I remember the linen but using it was before my time.We drew on paper the Mylar was used to produce a new original and the matt side was scraped off with a scalpel so you could alter the drawing with ink or pencil.I remember using a chalk filled bag to remove pencil dust and grease when using ink


----------



## Brian Rupnow (Feb 13, 2018)

I started in 1965 and I am pretty sure that you inked on the matt side. The pounce bags I remember were full of finely ground rubber and were used to clean the surface you were working on after it became smudged from arm sweat. You didn't dare actually "rub" the surface of the drawing or it would smear something fierce. The old drafting office was up in the very top of the machine shop, and with 35 designers and draftsmen working in there on 85 degree days in the summer it got pretty damned muggy, right on the north shore of Lake Ontario.---We had hundreds and hundreds of "legacy files" that were all done on drafting paper. The drafting paper would start to suffer from being put through the blueprint machine so many times. In about '66 or '67 a salesman came around with a wonderful new drafting medium called "Kronaflex". It was a clear mylar with a matt finish on one side and would make gorgeous drawings. Every time work got slack. all the junior and intermediate draftsmen would be put to work tracing the old paper legacy files onto "Kronaflex". Thousands of hours went into this work over a ten year period. Then in the mid 1970's it was noticed that the matt finish was beginning to separate from the mylar backing. It came off in flakes and took whatever was drawn on it with the flakes.  Talk about a disaster!! Then everything that had been traced onto Kronaflex had to be done again on proper drafting paper.


----------



## rickhann (Feb 14, 2018)

Thanks to all whom replied.  I was a bit surprised as to what little information there is about drafting on linen when I did some googling.  There is a difference between the pounce I referred to and the cleaning pads mentioned above.  It is my understanding that pounce is a fine abrasive powder similar to chalk dust used to prepare the linen cloth for inking whereas the ground rubber cleaning pads were used during the drafting process to keep the drawing clean.  A moot point as drafting linen is no longer being made and NOS is practically non-existent.  Rick


----------



## gbritnell (Feb 14, 2018)

I started in the Ford Motor pattern design department in 73. Our pattern and core box drawings were done with pencil on frosted Mylar. For making quick changes we would print out a Sepia copy. Our blueprint machine would print these and paper copies depending on what was loaded.

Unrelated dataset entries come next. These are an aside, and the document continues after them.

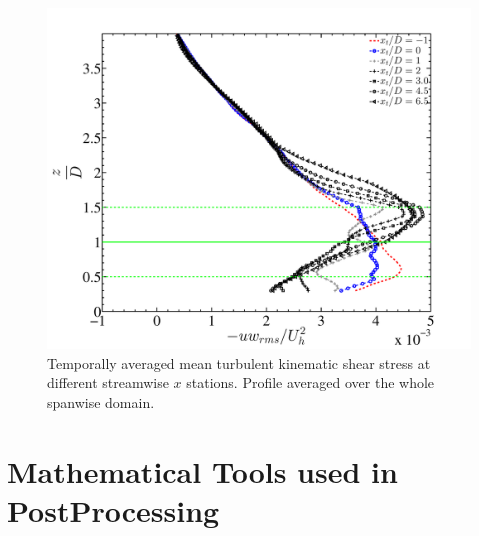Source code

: \begin{figure}
\centering
\includegraphics[width = 0.8\linewidth]{stats/shrprof_Npoints_avg.pdf}
\caption[Mean shear stress at $x$ stations 3]{Temporally averaged mean turbulent kinematic shear stress at different streamwise $x$ stations. Profile averaged over the whole spanwise domain.}\label{fig:shrstat3}
\end{figure}





\section{Mathematical Tools used in PostProcessing}
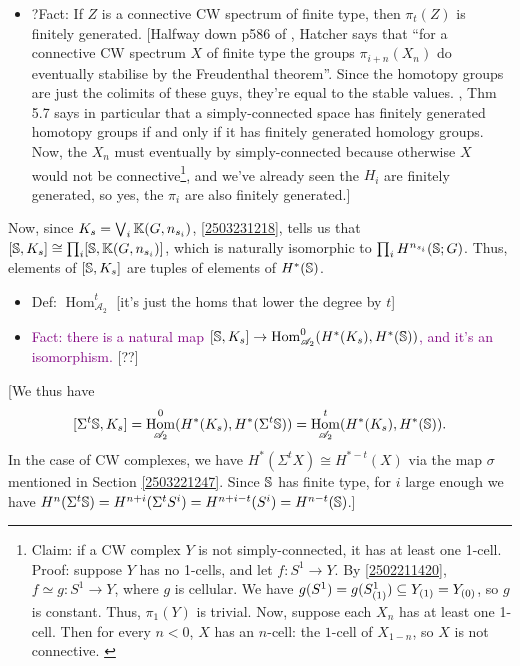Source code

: \documentclass{MetricNotes2023}
\def\bb{\ensuremath\mathbb}
\def\subq{\ensuremath\subseteq}
\def\A{\ensuremath{\mathscr{A}_2}}
\DeclareMathOperator{\Hom}{Hom}
\def\textcolour{\textcolor}
\begin{document}
\begin{itemize}
\item ?Fact: If \(Z\) is a connective CW spectrum of finite type, then \(\pi_t(Z)\) is finitely generated. [Halfway down p586 of \autocite{hatcher5}, Hatcher says that ``for a connective CW spectrum \(X\) of finite type the groups \(\pi_{i+n}(X_n)\) do eventually stabilise by the Freudenthal theorem''. Since the homotopy groups are just the colimits of these guys, they're equal to the stable values. \autocite{hatcher}, Thm 5.7 says in particular that a simply-connected space has finitely generated homotopy groups if and only if it has finitely generated homology groups. Now, the \(X_n\) must eventually by simply-connected because otherwise \(X\) would not be connective\footnote{Claim: if a CW complex \(Y\) is not simply-connected, it has at least one 1-cell. Proof: suppose \(Y\) has no 1-cells, and let \(f : S^1 \to Y\). By \ref{2502211420}, \(f\simeq g : S^1 \to Y\), where \(g\) is cellular. We have \(g(S^1)=g(S^1_{(1)})\subq Y_{(1)}=Y_{(0)}\), so \(g\) is constant. Thus, \(\pi_1(Y)\) is trivial. Now, suppose each \(X_n\) has at least one 1-cell. Then for every \(n <0\), \(X\) has an \(n\)-cell: the \(1\)-cell of \(X_{1-n}\), so \(X\) is not connective. \label{2504071143}}, and we've already seen the \(H_i\) are finitely generated, so yes, the \(\pi_i\) are also finitely generated.]
\end{itemize}

Now, since \(K_s = \bigvee_i \bb{K}(G, n_{s_i})\),  \ref{2503231218}, tells us that \([\bb{S}, K_s]\cong \prod_i[\bb{S}, \bb{K}(G, n_{s_i})]\), which is naturally isomorphic to \(\prod_i H^{n_{s_i}}(\bb{S}; G)\). Thus, elements of \([\bb{S}, K_s]\) are tuples of elements of \(H^*(\bb{S})\).

\begin{itemize}
\item Def: \(\Hom^t_{\A}\) [it's just the homs that lower the degree by \(t\)]

\item \textcolour{purple}{Fact: there is a natural map \([\bb{S}, K_s]\to \Hom^0_{\A}(H^*(K_s), H^*(\bb{S}))\), and it's an isomorphism.} [??]
\end{itemize}

[We thus have
\[[\Sigma^t \bb{S}, K_s]=\Hom^0_{\A}(H^*(K_s), H^*(\Sigma^t \bb{S}))=\Hom^t_{\A}(H^*(K_s), H^*(\bb{S})).\]
In the case of CW complexes, we have \(H^*(\Sigma^t X)\cong H^{*-t}(X)\) via the map \(\sigma\) mentioned in Section  \ref{2503221247}. Since \(\bb{S}\) has finite type, for \(i\) large enough we have \(H^n(\Sigma^t\bb{S})=H^{n+i}(\Sigma^t S^i)=H^{n+i-t}(S^i)=H^{n-t}(\bb{S})\).]
\end{document}
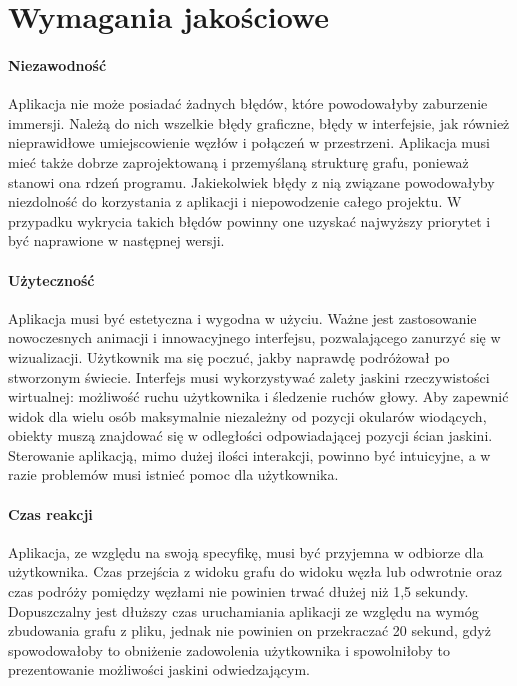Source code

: \section{Wymagania jakościowe}

\paragraph{Niezawodność}
Aplikacja nie może posiadać żadnych błędów, które powodowałyby zaburzenie immersji. Należą do nich wszelkie błędy graficzne, błędy w interfejsie, jak również nieprawidłowe umiejscowienie węzłów i połączeń w przestrzeni. Aplikacja musi mieć także dobrze zaprojektowaną i przemyślaną strukturę grafu, ponieważ stanowi ona rdzeń programu. Jakiekolwiek błędy z nią związane powodowałyby niezdolność do korzystania z aplikacji i niepowodzenie całego projektu. W przypadku wykrycia takich błędów powinny one uzyskać najwyższy priorytet i być naprawione w następnej wersji.

\paragraph{Użyteczność}
Aplikacja musi być estetyczna i wygodna w użyciu. Ważne jest zastosowanie nowoczesnych animacji i innowacyjnego interfejsu, pozwalającego zanurzyć się w wizualizacji. Użytkownik ma się poczuć, jakby naprawdę podróżował po stworzonym świecie. Interfejs musi wykorzystywać zalety jaskini rzeczywistości wirtualnej: możliwość ruchu użytkownika i śledzenie ruchów głowy. Aby zapewnić widok dla wielu osób maksymalnie niezależny od pozycji okularów wiodących, obiekty muszą znajdować się w odległości odpowiadającej pozycji ścian jaskini. Sterowanie aplikacją, mimo dużej ilości interakcji, powinno być intuicyjne, a w razie problemów musi istnieć pomoc dla użytkownika.

\paragraph{Czas reakcji}
Aplikacja, ze względu na swoją specyfikę, musi być przyjemna w odbiorze dla użytkownika. Czas przejścia z widoku grafu do widoku węzła lub odwrotnie oraz czas podróży pomiędzy węzłami nie powinien trwać dłużej niż 1,5 sekundy. Dopuszczalny jest dłuższy czas uruchamiania aplikacji ze względu na wymóg zbudowania grafu z pliku, jednak nie powinien on przekraczać 20 sekund, gdyż spowodowałoby to obniżenie zadowolenia użytkownika i spowolniłoby to prezentowanie możliwości jaskini odwiedzającym.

For working on the Sepias there was an eradicater fluid that smelled like a combination of vinegar and ammonia. When applied it would take off the print and bleach the Sepia white. The changes could then be drawn with pencil.
Some of our original Mylars were 42" x whatever length, sometimes up to 8' long.
When they closed the foundry and pattern shop they were clearing out all the old drawings and throwing them away. I got one of my old drawings from the early 80's and rescued it from the trash. The Mylar is still intact although it's showing its age.
I also have some new pieces of Mylar that I sometimes use when doing my artwork.
gbritnell


----------



## rlukens (Feb 14, 2018)

I have to smile at this post... brings back memories. My first job out of high school (1964) was as a surveyor. The office did all their work on linen. I would take the mistakes home and my mom would wash the starch out and make my handkerchiefs. As I recall, it took several washings to eliminate all the ink lines.


----------



## rickhann (Feb 14, 2018)

rlukens said:


> I have to smile at this post... brings back memories. My first job out of high school (1964) was as a surveyor. The office did all their work on linen. I would take the mistakes home and my mom would wash the starch out and make my handkerchiefs. As I recall, it took several washings to eliminate all the ink lines.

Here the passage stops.